A word-for-word copy of the listing is needed. Retype it in full.

%%

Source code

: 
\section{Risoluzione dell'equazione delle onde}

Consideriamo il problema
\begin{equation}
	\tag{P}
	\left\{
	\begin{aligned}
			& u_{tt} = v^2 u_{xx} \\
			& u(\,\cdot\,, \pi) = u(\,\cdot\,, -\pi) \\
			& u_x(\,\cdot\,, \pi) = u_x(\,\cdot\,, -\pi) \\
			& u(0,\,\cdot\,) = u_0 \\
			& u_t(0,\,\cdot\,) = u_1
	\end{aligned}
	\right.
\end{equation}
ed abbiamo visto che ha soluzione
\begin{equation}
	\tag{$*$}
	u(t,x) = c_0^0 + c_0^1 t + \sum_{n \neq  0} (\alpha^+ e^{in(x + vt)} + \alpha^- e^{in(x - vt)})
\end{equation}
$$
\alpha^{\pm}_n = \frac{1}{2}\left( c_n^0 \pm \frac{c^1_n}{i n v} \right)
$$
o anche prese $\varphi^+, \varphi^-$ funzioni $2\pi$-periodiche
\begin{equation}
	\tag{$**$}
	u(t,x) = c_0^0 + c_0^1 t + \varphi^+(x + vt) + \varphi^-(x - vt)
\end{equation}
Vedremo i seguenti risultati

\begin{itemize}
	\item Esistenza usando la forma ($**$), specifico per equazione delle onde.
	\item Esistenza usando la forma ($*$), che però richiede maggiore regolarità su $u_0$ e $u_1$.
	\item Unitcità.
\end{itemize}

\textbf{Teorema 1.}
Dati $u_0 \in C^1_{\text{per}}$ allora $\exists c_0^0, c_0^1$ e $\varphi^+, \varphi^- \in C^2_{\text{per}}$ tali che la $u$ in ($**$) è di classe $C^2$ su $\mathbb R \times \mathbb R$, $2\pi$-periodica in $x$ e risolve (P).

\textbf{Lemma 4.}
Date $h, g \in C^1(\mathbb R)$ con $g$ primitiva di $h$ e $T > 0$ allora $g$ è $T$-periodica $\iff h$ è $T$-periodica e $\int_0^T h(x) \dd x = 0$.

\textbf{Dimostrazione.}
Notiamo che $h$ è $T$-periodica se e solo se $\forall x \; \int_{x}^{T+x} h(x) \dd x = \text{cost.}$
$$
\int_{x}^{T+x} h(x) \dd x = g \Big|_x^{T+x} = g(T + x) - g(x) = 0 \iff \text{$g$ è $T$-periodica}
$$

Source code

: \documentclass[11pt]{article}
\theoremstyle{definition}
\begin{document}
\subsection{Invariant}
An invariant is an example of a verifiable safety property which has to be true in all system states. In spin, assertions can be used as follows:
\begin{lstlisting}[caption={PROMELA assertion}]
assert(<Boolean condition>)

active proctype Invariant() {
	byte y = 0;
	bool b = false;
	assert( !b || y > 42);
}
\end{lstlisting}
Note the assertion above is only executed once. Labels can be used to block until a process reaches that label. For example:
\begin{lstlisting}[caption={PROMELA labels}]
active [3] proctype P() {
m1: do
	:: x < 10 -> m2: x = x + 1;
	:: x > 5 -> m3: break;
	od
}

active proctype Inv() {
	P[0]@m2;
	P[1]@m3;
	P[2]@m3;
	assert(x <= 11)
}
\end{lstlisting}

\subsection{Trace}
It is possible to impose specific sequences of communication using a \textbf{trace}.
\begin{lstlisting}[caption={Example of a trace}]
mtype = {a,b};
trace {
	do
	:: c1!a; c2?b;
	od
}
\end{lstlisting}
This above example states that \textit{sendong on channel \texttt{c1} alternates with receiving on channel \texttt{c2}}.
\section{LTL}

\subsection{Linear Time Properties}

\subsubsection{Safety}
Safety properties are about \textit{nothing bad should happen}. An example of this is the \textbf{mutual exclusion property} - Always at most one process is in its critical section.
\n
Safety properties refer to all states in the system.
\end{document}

%%

[Answer section]
Source code

: 
\section{Risoluzione dell'equazione delle onde}

Consideriamo il problema
\begin{equation}
	\tag{P}
	\left\{
	\begin{aligned}
			& u_{tt} = v^2 u_{xx} \\
			& u(\,\cdot\,, \pi) = u(\,\cdot\,, -\pi) \\
			& u_x(\,\cdot\,, \pi) = u_x(\,\cdot\,, -\pi) \\
			& u(0,\,\cdot\,) = u_0 \\
			& u_t(0,\,\cdot\,) = u_1
	\end{aligned}
	\right.
\end{equation}
ed abbiamo visto che ha soluzione
\begin{equation}
	\tag{$*$}
	u(t,x) = c_0^0 + c_0^1 t + \sum_{n \neq  0} (\alpha^+ e^{in(x + vt)} + \alpha^- e^{in(x - vt)})
\end{equation}
$$
\alpha^{\pm}_n = \frac{1}{2}\left( c_n^0 \pm \frac{c^1_n}{i n v} \right)
$$
o anche prese $\varphi^+, \varphi^-$ funzioni $2\pi$-periodiche
\begin{equation}
	\tag{$**$}
	u(t,x) = c_0^0 + c_0^1 t + \varphi^+(x + vt) + \varphi^-(x - vt)
\end{equation}
Vedremo i seguenti risultati

\begin{itemize}
	\item Esistenza usando la forma ($**$), specifico per equazione delle onde.
	\item Esistenza usando la forma ($*$), che però richiede maggiore regolarità su $u_0$ e $u_1$.
	\item Unitcità.
\end{itemize}

\textbf{Teorema 1.}
Dati $u_0 \in C^1_{\text{per}}$ allora $\exists c_0^0, c_0^1$ e $\varphi^+, \varphi^- \in C^2_{\text{per}}$ tali che la $u$ in ($**$) è di classe $C^2$ su $\mathbb R \times \mathbb R$, $2\pi$-periodica in $x$ e risolve (P).

\textbf{Lemma 4.}
Date $h, g \in C^1(\mathbb R)$ con $g$ primitiva di $h$ e $T > 0$ allora $g$ è $T$-periodica $\iff h$ è $T$-periodica e $\int_0^T h(x) \dd x = 0$.

\textbf{Dimostrazione.}
Notiamo che $h$ è $T$-periodica se e solo se $\forall x \; \int_{x}^{T+x} h(x) \dd x = \text{cost.}$
$$
\int_{x}^{T+x} h(x) \dd x = g \Big|_x^{T+x} = g(T + x) - g(x) = 0 \iff \text{$g$ è $T$-periodica}
$$

Source code

: \documentclass[11pt]{article}
\theoremstyle{definition}
\begin{document}
\subsection{Invariant}
An invariant is an example of a verifiable safety property which has to be true in all system states. In spin, assertions can be used as follows:
\begin{lstlisting}[caption={PROMELA assertion}]
assert(<Boolean condition>)

active proctype Invariant() {
	byte y = 0;
	bool b = false;
	assert( !b || y > 42);
}
\end{lstlisting}
Note the assertion above is only executed once. Labels can be used to block until a process reaches that label. For example:
\begin{lstlisting}[caption={PROMELA labels}]
active [3] proctype P() {
m1: do
	:: x < 10 -> m2: x = x + 1;
	:: x > 5 -> m3: break;
	od
}

active proctype Inv() {
	P[0]@m2;
	P[1]@m3;
	P[2]@m3;
	assert(x <= 11)
}
\end{lstlisting}

\subsection{Trace}
It is possible to impose specific sequences of communication using a \textbf{trace}.
\begin{lstlisting}[caption={Example of a trace}]
mtype = {a,b};
trace {
	do
	:: c1!a; c2?b;
	od
}
\end{lstlisting}
This above example states that \textit{sendong on channel \texttt{c1} alternates with receiving on channel \texttt{c2}}.
\section{LTL}

\subsection{Linear Time Properties}

\subsubsection{Safety}
Safety properties are about \textit{nothing bad should happen}. An example of this is the \textbf{mutual exclusion property} - Always at most one process is in its critical section.
\n
Safety properties refer to all states in the system.
\end{document}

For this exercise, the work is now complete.